* [Provided records]:
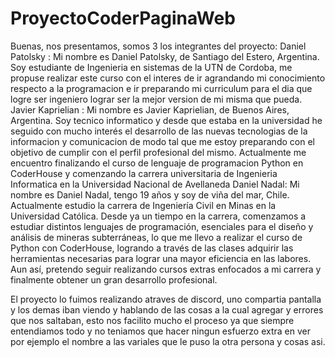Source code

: # ProyectoCoderPaginaWeb
Buenas, nos presentamos, somos 3 los integrantes del proyecto:
Daniel Patolsky : Mi nombre es Daniel Patolsky, de Santiago del Estero, Argentina. Soy estudiante de Ingenieria en sistemas de la UTN de Cordoba, me propuse realizar este curso con el interes de ir agrandando mi conocimiento respecto a la programacion e ir preparando mi curriculum para el dia que logre ser ingeniero lograr ser la mejor version de mi misma que pueda.
Javier Kaprielian : Mi nombre es Javier Kaprielian, de Buenos Aires, Argentina. Soy tecnico informatico y desde que estaba en la universidad he seguido con mucho interés el desarrollo de las nuevas tecnologias de la informacion y comunicacion de modo tal que me estoy preparando con el objetivo de cumplir con el perfil profesional del mismo. Actualmente me encuentro finalizando el curso de lenguaje de programacion Python en CoderHouse y comenzando la carrera universitaria de Ingenieria Informatica en la Universidad Nacional de Avellaneda
Daniel Nadal: Mi nombre es Daniel Nadal, tengo 19 años y soy de viña del mar, Chile. Actualmente estudio la carrera de Ingeniería Civil en Minas en la Universidad Católica. 
Desde ya un tiempo en la carrera, comenzamos a estudiar distintos lenguajes de programación, esenciales para el diseño y análisis de mineras subterráneas, lo que me llevo a realizar el curso de Python con CoderHouse, logrando a través de las clases adquirir las herramientas necesarias para lograr una mayor eficiencia en las labores. 
Aun así, pretendo seguir realizando cursos extras enfocados a mi carrera y finalmente obtener un gran desarrollo profesional.

El proyecto lo fuimos realizando atraves de discord, uno compartia pantalla y los demas iban viendo y hablando de las cosas a la cual agregar y errores que nos saltaban, esto nos facilito mucho el proceso ya que siempre entendiamos todo y no teniamos que hacer ningun esfuerzo extra en ver por ejemplo el nombre a las variales que le puso la otra persona y cosas asi.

* [Your goal]: Report each line above containing the string "Daniel".

* [The answer]:
Daniel Patolsky : Mi nombre es Daniel Patolsky, de Santiago del Estero, Argentina. Soy estudiante de Ingenieria en sistemas de la UTN de Cordoba, me propuse realizar este curso con el interes de ir agrandando mi conocimiento respecto a la programacion e ir preparando mi curriculum para el dia que logre ser ingeniero lograr ser la mejor version de mi misma que pueda.
Daniel Nadal: Mi nombre es Daniel Nadal, tengo 19 años y soy de viña del mar, Chile. Actualmente estudio la carrera de Ingeniería Civil en Minas en la Universidad Católica. 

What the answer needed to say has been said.